A Master of Bioscience Enterprise (abbreviated MBE or MBioEnt) is a specialised degree taught at The University of Auckland, New Zealand, Karolinska Institute, Sweden and The University of Cambridge, United Kingdom. The MBE is an interdisciplinary programme incorporating multiple faculties and includes significant industry involvement.

The degree is primarily focused on the commercialisation of biotechnology. Both universities have developed the MBE programme to provide specialist business and legal skills relevant to employment in the bio-economy. The context in which both programmes were developed are significantly different. These differences are reflected in internship placements, thesis topics and postgraduate employment opportunities.

==University of Auckland==
Inaugurated in 2006, the MBE programme was developed in partnership between the School of Biological Sciences (SBS), the Business School and the Law School.

===Program Structure===
The prerequisite for the first year (the Postgraduate Diploma) is a Bachelor of Science with a major or specialisation in Biological Sciences, Bioinformatics, Biomedical Science, Food Science, Medicinal Chemistry, Pharmacology or Physiology; a Bachelor of Engineering in Biomedical Engineering; a Bachelor of Pharmacy; or a Bachelor of Technology in Biotechnology. The Postgraduate Diploma of Bioscience Enterprise is required for entry into the Masters year. Associate degrees are also available.

===Academic Component===
There is an academic component in both the Post Graduate Diploma and Masters year.

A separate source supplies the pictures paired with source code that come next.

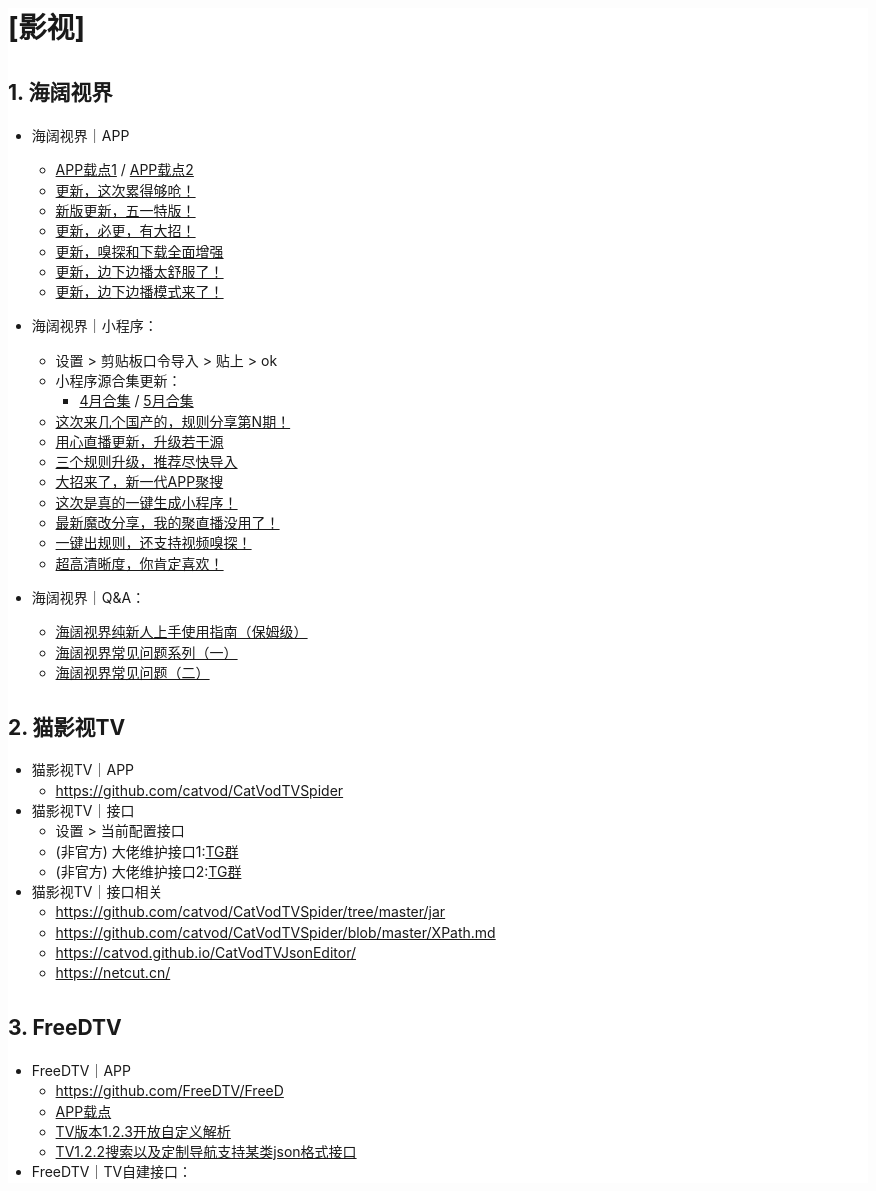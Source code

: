 # [影视]

## 1. 海阔视界
* 海阔视界｜APP
  + [APP载点1](https://www.lanzoux.com/u/GoldRiver) / [APP载点2](https://www.lanzoui.com/u/GoldRiver)
  + [更新，这次累得够呛！](https://mp.weixin.qq.com/s/L57htcwCo27DuumxGGI7VA)
  + [新版更新，五一特版！](https://mp.weixin.qq.com/s/fTN7jd1gALpW4YlxEq1y3Q)
  + [更新，必更，有大招！](https://mp.weixin.qq.com/s/3g8_nYnr11oIG8XVR8tSZw)
  + [更新，嗅探和下载全面增强](https://mp.weixin.qq.com/s/CnP5Lm-fpXdylWmYLssmCw)
  + [更新，边下边播太舒服了！](https://mp.weixin.qq.com/s/-cH8kro4HpDa4pF3iHTBJg)
  + [更新，边下边播模式来了！](https://mp.weixin.qq.com/s/1gAlRAwqYkLWjOfL_gdg7Q)

* 海阔视界｜小程序：
  + 设置 > 剪贴板口令导入 > 贴上 > ok
  + 小程序源合集更新：
    + [4月合集](https://mp.weixin.qq.com/s/Uz3OIr8uJWr2xlxz8W8VkA) / [5月合集](https://mp.weixin.qq.com/s/OSHRfwN8r_n0MvD55_CuaQ)
  + [这次来几个国产的，规则分享第N期！](https://mp.weixin.qq.com/s/Vt-q_3KHDsjEMMtAqTgj9w)
  + [用心直播更新，升级若干源](https://mp.weixin.qq.com/s/qK6YyHzFFsrhDWHDFaQo-w)
  + [三个规则升级，推荐尽快导入](https://mp.weixin.qq.com/s/pcLYyfC6muXIC4ioD6r-Zw)
  + [大招来了，新一代APP聚搜](https://mp.weixin.qq.com/s/hx9kCuDK_jGdqT7h4oqsQg)
  + [这次是真的一键生成小程序！](https://mp.weixin.qq.com/s/CdSvrBr-QUzMzktvZ8iZaQ)
  + [最新魔改分享，我的聚直播没用了！](https://mp.weixin.qq.com/s/4os3AT4i3WGtuIGuoJoxAw)
  + [一键出规则，还支持视频嗅探！](https://mp.weixin.qq.com/s/hQ2bOJwBQ8I9pTQS1v63Qg)
  + [超高清晰度，你肯定喜欢！](https://mp.weixin.qq.com/s/NQp_4tC-e89glNfmtG3kiw)

* 海阔视界｜Q&A：
  + [海阔视界纯新人上手使用指南（保姆级）](https://www.bilibili.com/video/BV1YN411Q7Ho)
  + [海阔视界常见问题系列（一）](https://mp.weixin.qq.com/s/ukMZ4D6eRm-OCAR1G8PaoQ)
  + [海阔视界常见问题（二）](https://mp.weixin.qq.com/s/Jp3Xn8IqapQhEJIz5DCY8A)


## 2. 猫影视TV
* 猫影视TV｜APP
  + https://github.com/catvod/CatVodTVSpider
* 猫影视TV｜接口
  + 设置 > 当前配置接口
  + (非官方) 大佬维护接口1:[TG群](https://t.me/sdl6666)
  + (非官方) 大佬维护接口2:[TG群](https://t.me/colamint)
* 猫影视TV｜接口相关
  + https://github.com/catvod/CatVodTVSpider/tree/master/jar
  + https://github.com/catvod/CatVodTVSpider/blob/master/XPath.md
  + https://catvod.github.io/CatVodTVJsonEditor/
  + https://netcut.cn/

## 3. FreeDTV
* FreeDTV｜APP
  + https://github.com/FreeDTV/FreeD
  + [APP载点](https://www.lanzoui.com/b025mpw7e)
  + [TV版本1.2.3开放自定义解析](https://mp.weixin.qq.com/s/m_edUfPP5VuWSdVzaSdO8A)
  + [TV1.2.2搜索以及定制导航支持某类json格式接口](https://mp.weixin.qq.com/s/C2NCGvk0LUxDGa_ocilOtA)
* FreeDTV｜TV自建接口：
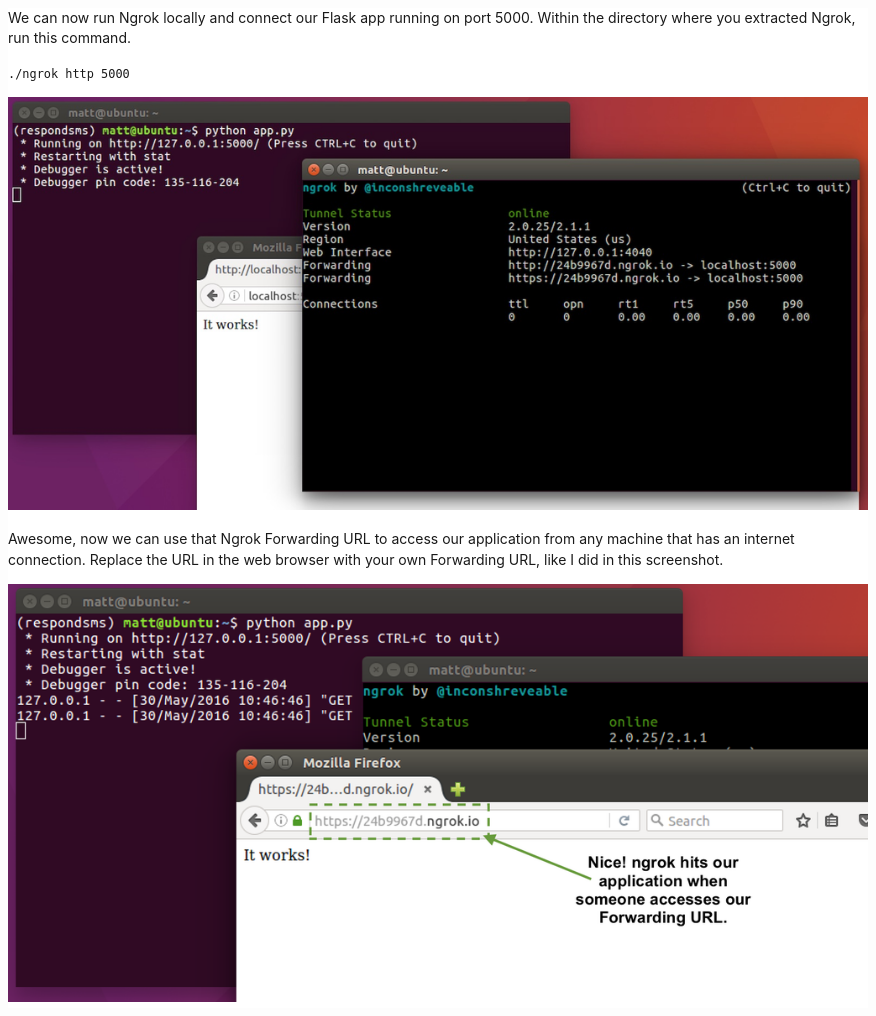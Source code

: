 We can now run Ngrok locally and connect our Flask app running on port 5000. 
Within the directory where you extracted Ngrok, run this command.

    ./ngrok http 5000 
 
<img src="/img/160530-respond-sms-python-flask/start-ngrok.jpg" width="100%" class="technical-diagram img-rounded">

Awesome, now we can use that Ngrok Forwarding URL to access our application
from any machine that has an internet connection. Replace the URL in the
web browser with your own Forwarding URL, like I did in this screenshot.

<img src="/img/160530-respond-sms-python-flask/access-ngrok.png" width="100%" class="technical-diagram img-rounded">
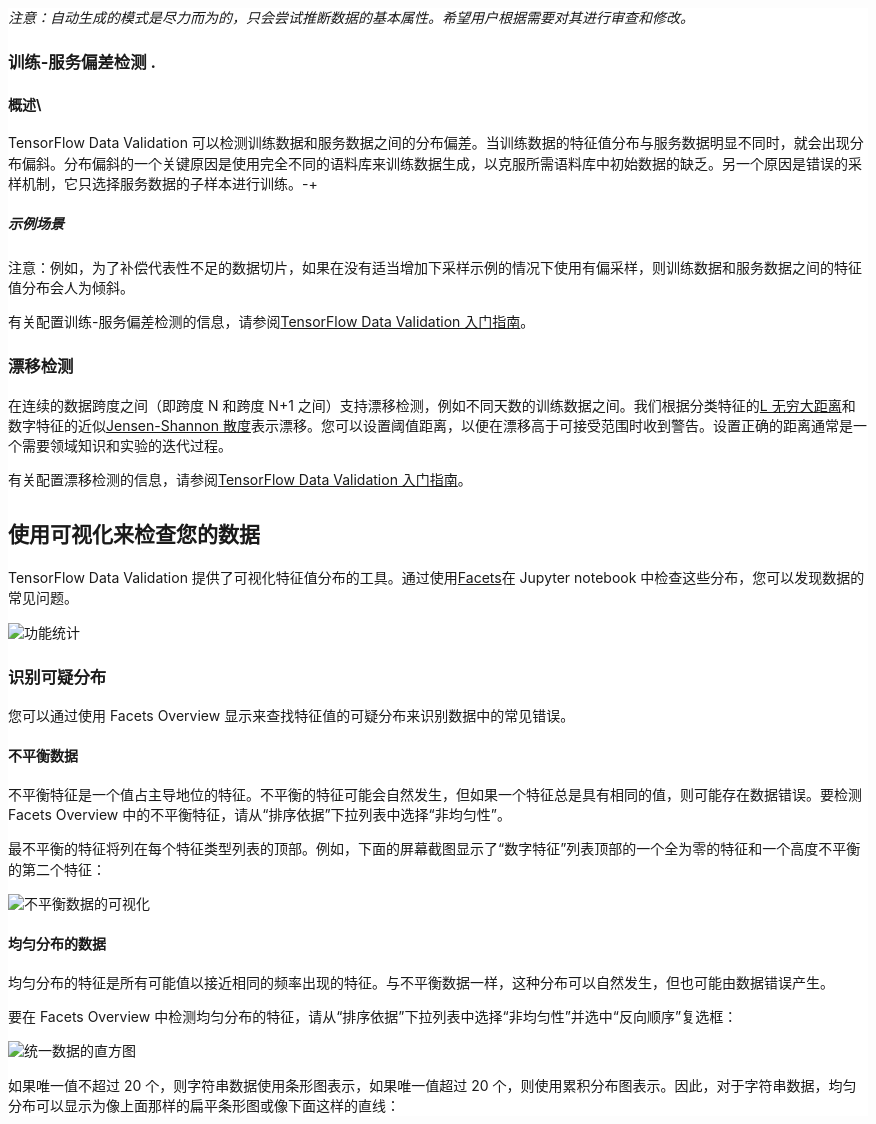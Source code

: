*注意：自动生成的模式是尽力而为的，只会尝试推断数据的基本属性。希望用户根据需要对其进行审查和修改。*

### 训练-服务偏差检测<a name="skewdetect"></a> .

#### 概述\\

TensorFlow Data Validation 可以检测训练数据和服务数据之间的分布偏差。当训练数据的特征值分布与服务数据明显不同时，就会出现分布偏斜。分布偏斜的一个关键原因是使用完全不同的语料库来训练数据生成，以克服所需语料库中初始数据的缺乏。另一个原因是错误的采样机制，它只选择服务数据的子样本进行训练。-+

##### 示例场景

注意：例如，为了补偿代表性不足的数据切片，如果在没有适当增加下采样示例的情况下使用有偏采样，则训练数据和服务数据之间的特征值分布会人为倾斜。

有关配置训练-服务偏差检测的信息，请参阅[TensorFlow Data Validation 入门指南](https://www.tensorflow.org/tfx/data_validation/get_started#checking_data_skew_and_drift)。

### 漂移检测

在连续的数据跨度之间（即跨度 N 和跨度 N+1 之间）支持漂移检测，例如不同天数的训练数据之间。我们根据分类特征的[L 无穷大距离](https://en.wikipedia.org/wiki/Chebyshev_distance)和数字特征的近似[Jensen-Shannon 散度](https://en.wikipedia.org/wiki/Jensen%E2%80%93Shannon_divergence)表示漂移。您可以设置阈值距离，以便在漂移高于可接受范围时收到警告。设置正确的距离通常是一个需要领域知识和实验的迭代过程。

有关配置漂移检测的信息，请参阅[TensorFlow Data Validation 入门指南](https://www.tensorflow.org/tfx/data_validation/get_started#checking_data_skew_and_drift)。

## 使用可视化来检查您的数据

TensorFlow Data Validation 提供了可视化特征值分布的工具。通过使用[Facets](https://pair-code.github.io/facets/)在 Jupyter notebook 中检查这些分布，您可以发现数据的常见问题。

![功能统计](images/feature_stats.png)

### 识别可疑分布

您可以通过使用 Facets Overview 显示来查找特征值的可疑分布来识别数据中的常见错误。

#### 不平衡数据

不平衡特征是一个值占主导地位的特征。不平衡的特征可能会自然发生，但如果一个特征总是具有相同的值，则可能存在数据错误。要检测 Facets Overview 中的不平衡特征，请从“排序依据”下拉列表中选择“非均匀性”。

最不平衡的特征将列在每个特征类型列表的顶部。例如，下面的屏幕截图显示了“数字特征”列表顶部的一个全为零的特征和一个高度不平衡的第二个特征：

![不平衡数据的可视化](images/unbalanced.png)

#### 均匀分布的数据

均匀分布的特征是所有可能值以接近相同的频率出现的特征。与不平衡数据一样，这种分布可以自然发生，但也可能由数据错误产生。

要在 Facets Overview 中检测均匀分布的特征，请从“排序依据”下拉列表中选择“非均匀性”并选中“反向顺序”复选框：

![统一数据的直方图](images/uniform.png)

如果唯一值不超过 20 个，则字符串数据使用条形图表示，如果唯一值超过 20 个，则使用累积分布图表示。因此，对于字符串数据，均匀分布可以显示为像上面那样的扁平条形图或像下面这样的直线：
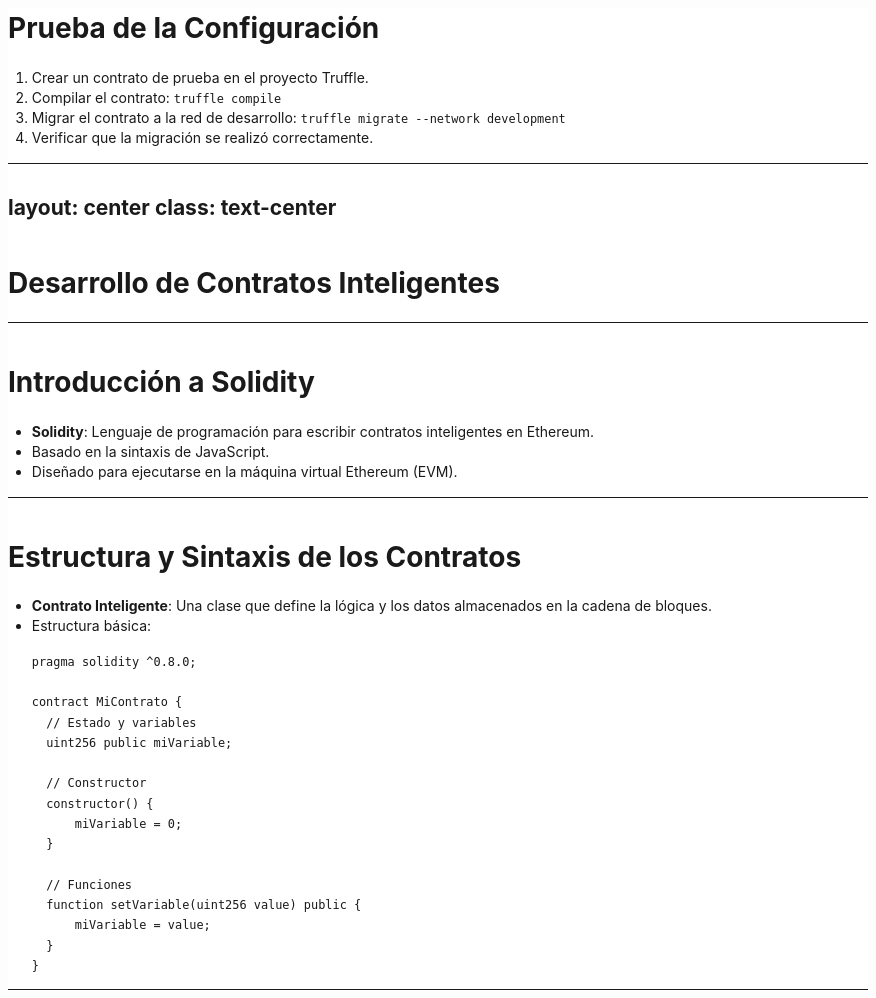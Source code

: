 # Prueba de la Configuración

1. Crear un contrato de prueba en el proyecto Truffle.
2. Compilar el contrato: `truffle compile`
3. Migrar el contrato a la red de desarrollo: `truffle migrate --network development`
4. Verificar que la migración se realizó correctamente.

---
layout: center
class: text-center
---

# Desarrollo de Contratos Inteligentes

---

# Introducción a Solidity

- **Solidity**: Lenguaje de programación para escribir contratos inteligentes en Ethereum.
- Basado en la sintaxis de JavaScript.
- Diseñado para ejecutarse en la máquina virtual Ethereum (EVM).

---

# Estructura y Sintaxis de los Contratos

- **Contrato Inteligente**: Una clase que define la lógica y los datos almacenados en la cadena de bloques.
- Estructura básica:
  ```solidity
  pragma solidity ^0.8.0;

  contract MiContrato {
    // Estado y variables
    uint256 public miVariable;

    // Constructor
    constructor() {
        miVariable = 0;
    }

    // Funciones
    function setVariable(uint256 value) public {
        miVariable = value;
    }
  }
  ```

---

====Postgraduate Diploma Year====

The Postgraduate Diploma year has five core papers required for the Postgraduate Diploma in Bioscience Enterprise. Students are also required to take three electives, which are generally science-based papers.

SCIENT 701 (15 points)
Accounting and Finance for Scientists

SCIENT 702 (15 points)
Marketing for Scientific and Technical Personnel

SCIENT 703 (15 points)
Frontiers in Biotechnology

SCIENT 704 (15 points)
Law and Intellectual Property

SCIENT 705 (15 points)
Research Commercialisation

SCIENT 706 (15 Points)
Commercialisation Project

====Masters Year====

SCIENT 720 (15 Points)
Science Enterprise Research Methods

SCIENT 721 (15 points)
Product Development and Regulatory Environments

SCIENT 722 (15 points)
Current Issues in Bioscience Enterprise

====Thesis====
SCIENT 794 A & B(90 points)

The thesis component requires students to undertake a research project within an industry organisation. Topics vary and have included a wide variety of areas.

===Industry Component===
In the Masters year (year two), students undertake an internship within the biotechnology industry either in New Zealand or internationally for six months. During the internships, students complete a project for the company which generally relates to and influences the thesis topic, which is written during the internship period.

===Awards===
Two awards are given annually. The Baldwins award is given to the top achiever in Law and Intellectual Property. The award is designed to reward excellence in IP and encourage the graduates to consider future employment in this area. The second award is given to the student with the best Masters thesis.

==University of Cambridge==

Founded in 2002, the MBE course is delivered by faculty of the Institute of Biotechnology and Judge Business School.

===Academic Component===
Students’ progress is continuously assessed, and feedback and marks from each module are provided to the students throughout the programme. There are no formal written examinations.

===Industry Component===
Students undertake an internship placement with a company or organisation, conducting research on a project of real commercial interest . The internship provides experience of working in a business environment as well as an opportunity to collect data as the basis for a dissertation. Students may opt, circumstances permitting, to work within multinational companies, start-ups, small to medium-sized enterprises or service providers to the biotech sector, such as accounting, legal or IP practices. Normally students spend 4 – 6 weeks with a company and are encouraged to put into practise the lessons learnt from the academic aspects of the programme as well as to demonstrate original research and analysis. The dissertation is an important component of programme assessment and contributes 30% of the total marks.